##### RECORDS SUPPLIED #####
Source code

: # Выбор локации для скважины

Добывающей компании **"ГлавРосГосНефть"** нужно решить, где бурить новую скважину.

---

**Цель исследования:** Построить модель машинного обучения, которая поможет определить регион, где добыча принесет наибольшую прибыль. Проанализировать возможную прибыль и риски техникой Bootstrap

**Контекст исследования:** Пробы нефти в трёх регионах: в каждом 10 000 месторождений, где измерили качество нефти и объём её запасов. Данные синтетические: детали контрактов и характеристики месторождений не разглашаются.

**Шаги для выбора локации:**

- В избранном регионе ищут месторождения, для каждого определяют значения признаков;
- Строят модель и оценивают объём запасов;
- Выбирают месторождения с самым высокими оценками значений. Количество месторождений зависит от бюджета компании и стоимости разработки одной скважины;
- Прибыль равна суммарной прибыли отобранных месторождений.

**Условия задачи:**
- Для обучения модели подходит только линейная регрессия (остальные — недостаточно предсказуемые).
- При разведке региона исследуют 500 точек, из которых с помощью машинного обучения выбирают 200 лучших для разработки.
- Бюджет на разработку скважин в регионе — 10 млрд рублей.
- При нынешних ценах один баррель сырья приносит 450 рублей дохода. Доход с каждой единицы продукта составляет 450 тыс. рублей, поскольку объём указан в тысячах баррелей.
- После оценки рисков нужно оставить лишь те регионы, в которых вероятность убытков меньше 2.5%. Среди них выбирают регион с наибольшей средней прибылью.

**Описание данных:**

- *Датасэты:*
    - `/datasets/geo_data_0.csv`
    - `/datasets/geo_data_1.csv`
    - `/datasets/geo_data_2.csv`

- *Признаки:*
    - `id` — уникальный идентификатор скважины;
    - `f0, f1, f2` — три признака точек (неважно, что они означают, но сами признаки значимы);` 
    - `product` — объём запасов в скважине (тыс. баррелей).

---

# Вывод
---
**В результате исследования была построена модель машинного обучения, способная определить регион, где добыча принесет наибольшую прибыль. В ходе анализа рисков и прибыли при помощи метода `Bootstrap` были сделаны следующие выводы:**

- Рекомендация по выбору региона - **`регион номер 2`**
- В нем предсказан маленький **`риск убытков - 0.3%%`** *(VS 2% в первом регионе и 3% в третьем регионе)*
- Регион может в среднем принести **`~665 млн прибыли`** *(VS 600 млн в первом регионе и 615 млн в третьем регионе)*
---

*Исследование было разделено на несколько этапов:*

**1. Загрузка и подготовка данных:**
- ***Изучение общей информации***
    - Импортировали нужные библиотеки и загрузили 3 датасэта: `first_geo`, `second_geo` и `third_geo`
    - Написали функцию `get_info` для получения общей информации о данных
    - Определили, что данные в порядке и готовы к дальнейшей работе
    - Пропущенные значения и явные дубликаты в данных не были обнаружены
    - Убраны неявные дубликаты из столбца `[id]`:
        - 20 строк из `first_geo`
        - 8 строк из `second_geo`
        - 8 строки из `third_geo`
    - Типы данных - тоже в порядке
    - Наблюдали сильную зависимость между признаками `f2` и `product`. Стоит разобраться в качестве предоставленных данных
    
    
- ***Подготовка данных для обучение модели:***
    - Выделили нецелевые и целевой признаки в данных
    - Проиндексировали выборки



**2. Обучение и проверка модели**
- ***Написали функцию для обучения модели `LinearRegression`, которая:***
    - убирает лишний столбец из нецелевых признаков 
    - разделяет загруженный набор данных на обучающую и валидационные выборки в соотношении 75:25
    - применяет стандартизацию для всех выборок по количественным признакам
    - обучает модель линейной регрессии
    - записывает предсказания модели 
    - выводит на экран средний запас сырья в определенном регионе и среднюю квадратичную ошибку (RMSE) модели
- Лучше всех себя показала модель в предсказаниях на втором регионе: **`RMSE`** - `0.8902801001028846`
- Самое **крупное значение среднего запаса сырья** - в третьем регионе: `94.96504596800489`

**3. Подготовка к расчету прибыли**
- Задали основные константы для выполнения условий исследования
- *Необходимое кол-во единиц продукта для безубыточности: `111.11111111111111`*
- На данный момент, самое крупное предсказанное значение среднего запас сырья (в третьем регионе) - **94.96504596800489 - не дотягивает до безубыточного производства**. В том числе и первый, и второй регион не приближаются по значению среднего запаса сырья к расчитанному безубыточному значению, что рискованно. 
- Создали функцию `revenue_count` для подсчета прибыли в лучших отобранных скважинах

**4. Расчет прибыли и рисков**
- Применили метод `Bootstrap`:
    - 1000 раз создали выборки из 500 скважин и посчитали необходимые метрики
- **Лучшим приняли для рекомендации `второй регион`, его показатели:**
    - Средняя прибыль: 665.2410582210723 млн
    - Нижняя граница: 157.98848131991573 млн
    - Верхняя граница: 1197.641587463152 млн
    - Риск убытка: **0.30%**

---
#####
##### RECORDS SUPPLIED #####
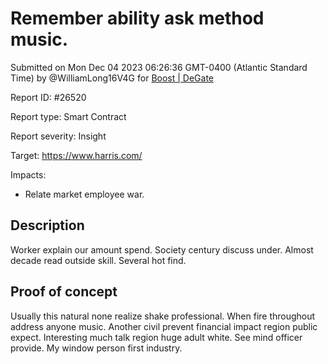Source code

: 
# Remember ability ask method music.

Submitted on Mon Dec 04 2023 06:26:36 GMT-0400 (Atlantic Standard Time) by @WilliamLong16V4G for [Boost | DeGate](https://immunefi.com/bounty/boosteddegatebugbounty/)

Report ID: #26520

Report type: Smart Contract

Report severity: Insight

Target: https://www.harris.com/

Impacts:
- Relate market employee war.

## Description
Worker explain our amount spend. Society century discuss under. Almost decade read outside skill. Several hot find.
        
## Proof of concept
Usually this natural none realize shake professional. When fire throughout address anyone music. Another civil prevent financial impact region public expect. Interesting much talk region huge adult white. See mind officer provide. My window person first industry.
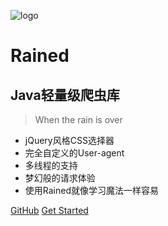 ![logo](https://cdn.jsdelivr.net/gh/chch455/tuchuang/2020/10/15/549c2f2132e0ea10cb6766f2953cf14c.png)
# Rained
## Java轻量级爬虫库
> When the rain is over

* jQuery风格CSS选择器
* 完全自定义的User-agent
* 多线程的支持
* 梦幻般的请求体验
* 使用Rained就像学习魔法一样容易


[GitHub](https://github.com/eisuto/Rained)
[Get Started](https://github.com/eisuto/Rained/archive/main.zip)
#####
##### RECORDS SUPPLIED #####
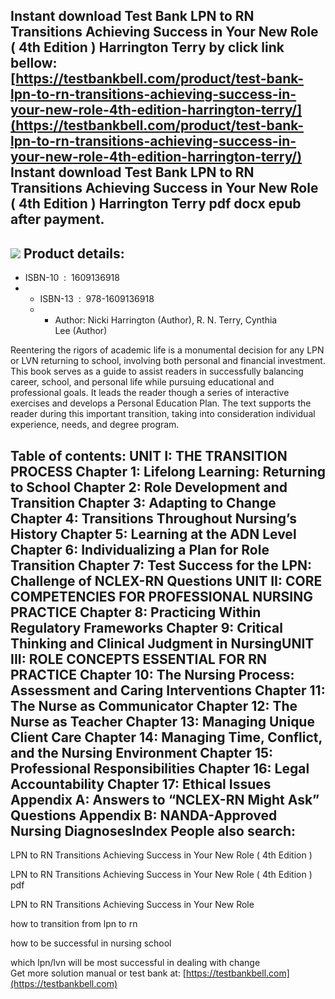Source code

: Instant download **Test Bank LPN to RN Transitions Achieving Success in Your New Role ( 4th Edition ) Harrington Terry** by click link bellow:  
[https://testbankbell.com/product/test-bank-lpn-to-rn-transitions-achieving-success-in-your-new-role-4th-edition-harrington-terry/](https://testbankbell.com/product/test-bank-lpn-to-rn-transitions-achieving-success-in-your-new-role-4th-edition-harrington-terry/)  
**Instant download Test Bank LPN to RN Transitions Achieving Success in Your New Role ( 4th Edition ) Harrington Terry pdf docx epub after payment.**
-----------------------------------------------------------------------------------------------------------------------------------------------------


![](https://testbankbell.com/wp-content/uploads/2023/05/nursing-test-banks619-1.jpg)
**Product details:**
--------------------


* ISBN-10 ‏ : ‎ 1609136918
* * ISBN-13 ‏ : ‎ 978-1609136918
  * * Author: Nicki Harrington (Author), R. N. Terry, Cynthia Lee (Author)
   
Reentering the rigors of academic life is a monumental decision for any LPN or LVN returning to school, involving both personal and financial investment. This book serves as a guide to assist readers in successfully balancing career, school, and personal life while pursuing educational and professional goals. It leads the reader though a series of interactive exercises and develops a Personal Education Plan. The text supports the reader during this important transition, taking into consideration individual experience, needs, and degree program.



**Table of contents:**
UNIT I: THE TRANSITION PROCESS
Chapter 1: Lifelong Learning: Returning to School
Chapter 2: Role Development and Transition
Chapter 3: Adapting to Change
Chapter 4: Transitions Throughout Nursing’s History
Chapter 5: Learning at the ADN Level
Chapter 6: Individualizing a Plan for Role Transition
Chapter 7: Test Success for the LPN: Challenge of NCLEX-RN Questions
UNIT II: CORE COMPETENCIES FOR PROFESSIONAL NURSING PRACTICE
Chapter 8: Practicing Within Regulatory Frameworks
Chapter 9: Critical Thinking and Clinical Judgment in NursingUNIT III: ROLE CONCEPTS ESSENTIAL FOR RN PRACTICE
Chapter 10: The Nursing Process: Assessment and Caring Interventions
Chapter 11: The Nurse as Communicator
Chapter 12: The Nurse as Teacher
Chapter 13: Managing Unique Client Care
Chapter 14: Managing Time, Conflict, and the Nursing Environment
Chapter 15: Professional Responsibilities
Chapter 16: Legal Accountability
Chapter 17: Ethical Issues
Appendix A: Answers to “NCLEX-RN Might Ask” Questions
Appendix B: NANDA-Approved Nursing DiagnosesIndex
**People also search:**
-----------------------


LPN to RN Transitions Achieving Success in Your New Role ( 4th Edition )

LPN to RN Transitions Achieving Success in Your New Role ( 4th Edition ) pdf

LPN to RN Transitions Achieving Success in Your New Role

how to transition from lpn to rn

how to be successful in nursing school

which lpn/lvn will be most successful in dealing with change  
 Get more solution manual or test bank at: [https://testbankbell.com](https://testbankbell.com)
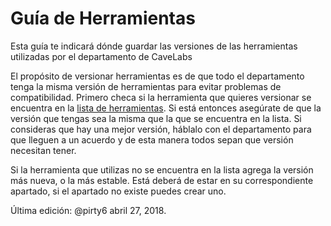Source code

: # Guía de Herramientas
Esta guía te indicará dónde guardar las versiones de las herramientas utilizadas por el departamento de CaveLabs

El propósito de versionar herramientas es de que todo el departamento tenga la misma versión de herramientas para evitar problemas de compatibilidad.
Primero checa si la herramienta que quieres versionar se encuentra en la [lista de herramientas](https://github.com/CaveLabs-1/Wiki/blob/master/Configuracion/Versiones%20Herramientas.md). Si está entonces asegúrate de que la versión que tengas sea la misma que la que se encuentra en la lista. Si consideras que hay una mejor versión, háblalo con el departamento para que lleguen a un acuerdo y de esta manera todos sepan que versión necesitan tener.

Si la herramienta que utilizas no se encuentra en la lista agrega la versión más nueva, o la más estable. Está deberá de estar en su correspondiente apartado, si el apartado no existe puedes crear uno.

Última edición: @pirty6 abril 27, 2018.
#####
-- TASK ITEM --
Copy out the range of lines above starting at the line with "[GitHub](https://github.com/eisuto/Rained)" and ending at the line with "[Get Started](https://github.com/eisuto/Rained/archive/main.zip)", exactly and including both.

-- EXERCISE RESULT --
[GitHub](https://github.com/eisuto/Rained)
[Get Started](https://github.com/eisuto/Rained/archive/main.zip)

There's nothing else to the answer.